Introduction
There are many ways to create code that runs in parallel. In Swift in the Apple world it was common to use functions from Grand Central Dispatch (GCD), but in Swift 5.5 async
and await
became first-class citizens of the language. That means there’s now a more Swift-like way to handle concurrent code.
I personally get confused with the meaning of some of the keywords across languages. For instance, the async
keyword in Swift is not the same as the async
function in C++ STD library. That’s why I wanted to compare at least Swift to C++.
This article shows different ways of running a loop in parallel in both Swift and C++, and I also compare the running times using a problem from Advent of Code as benchmark.
Advent of Code “Jengatris” as benchmark
I’ve taken the problem from day 22 of Advent of Code 2023 as my benchmark. It’s a problem I like because it’s easy to visualize. In fact, I first solved it using the Godot Engine, just so I could see it in 3D from the start.
Please read the full description of the problem in the AoC website for details. But the blunt summary is that you have to solve a game that it’s like a mixture of Tetris and Jenga, so I refer to it as “Jengatris”. 3-dimensional bricks or “pieces” fall from above until they stack. Then, in the first part of the problem, you have to find out which pieces are “essential”, that is, if such a piece gets removed other above it will fall. If more than one piece sustains another from above, then they are not “essential” (according to my definition of “essential”; of course if you remove both of them, the one above will fall).
In the second part of the problem, which it’s what we are interested in for the benchmark, you have to count how many pieces will fall if you were to remove one of the essential pieces. The answer to the problem is the sum of all the pieces that will fall for all the essential pieces.

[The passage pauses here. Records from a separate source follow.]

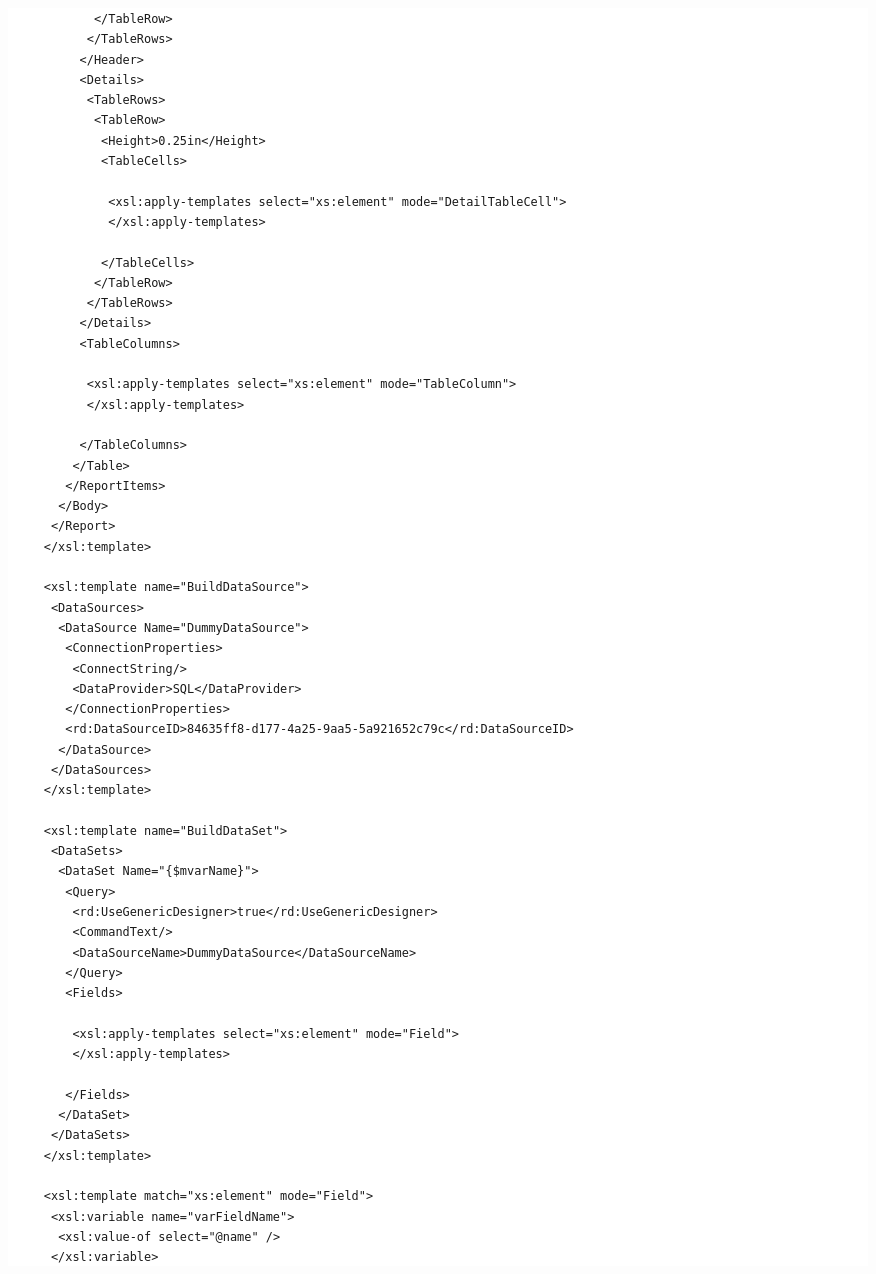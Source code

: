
 ```
            </TableRow>
           </TableRows>
          </Header>
          <Details>
           <TableRows>
            <TableRow>
             <Height>0.25in</Height>
             <TableCells>

              <xsl:apply-templates select="xs:element" mode="DetailTableCell">
              </xsl:apply-templates>

             </TableCells>
            </TableRow>
           </TableRows>
          </Details>
          <TableColumns>

           <xsl:apply-templates select="xs:element" mode="TableColumn">
           </xsl:apply-templates>

          </TableColumns>
         </Table>
        </ReportItems>
       </Body>
      </Report>
     </xsl:template>

     <xsl:template name="BuildDataSource">
      <DataSources>
       <DataSource Name="DummyDataSource">
        <ConnectionProperties>
         <ConnectString/>
         <DataProvider>SQL</DataProvider>
        </ConnectionProperties>
        <rd:DataSourceID>84635ff8-d177-4a25-9aa5-5a921652c79c</rd:DataSourceID>
       </DataSource>
      </DataSources>
     </xsl:template>

     <xsl:template name="BuildDataSet">
      <DataSets>
       <DataSet Name="{$mvarName}">
        <Query>
         <rd:UseGenericDesigner>true</rd:UseGenericDesigner>
         <CommandText/>
         <DataSourceName>DummyDataSource</DataSourceName>
        </Query>
        <Fields>

         <xsl:apply-templates select="xs:element" mode="Field">
         </xsl:apply-templates>

        </Fields>
       </DataSet>
      </DataSets>
     </xsl:template>

     <xsl:template match="xs:element" mode="Field">
      <xsl:variable name="varFieldName"> 
       <xsl:value-of select="@name" />
      </xsl:variable>

```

Here’s a video made in Godot showing the result:
In the first part of the video I let the pieces fall to find the solution of the first part. Then the screen flashes a bit because there are 974 essential pieces for my input, so I have to quickly simulate 974 scenarios to get the sum. Finally you can see I remove all the essentials, just to see more pieces fall (this is not part of the problem, but just for fun).
Copyable game state
Because we have to simulate each possibility for all the essential pieces, it is very convenient if we can easily create copies of the game state. This will also be very helpful when computing several solutions in parallel, because we want to avoid sharing any data to avoid race conditions.
In Swift we can simply use a struct
, because structs in Swift are passed by value. In contrast, classes are passed by reference, so no data gets duplicated. So to be able to copy the whole game state, I simply declared it like this:
struct GameState { var pieces: [AABB<Int>] var volume: VoxelVolume<Int> }
A game state contains a list of pieces described as integer Axis-Aligned Bounding Boxes (AABBs), and what I called a Voxel Volume, which it’s a 3-dimensional integer matrix that stores the ID of each piece, to know whether that integer coordinate is occupied or not.
Note that in C++ a struct
behaves very differently. In C++ a struct is basically the same as a class, except that all its members are public by default. So to be really explicit that I want to duplicate the game state, I added a ‘copy’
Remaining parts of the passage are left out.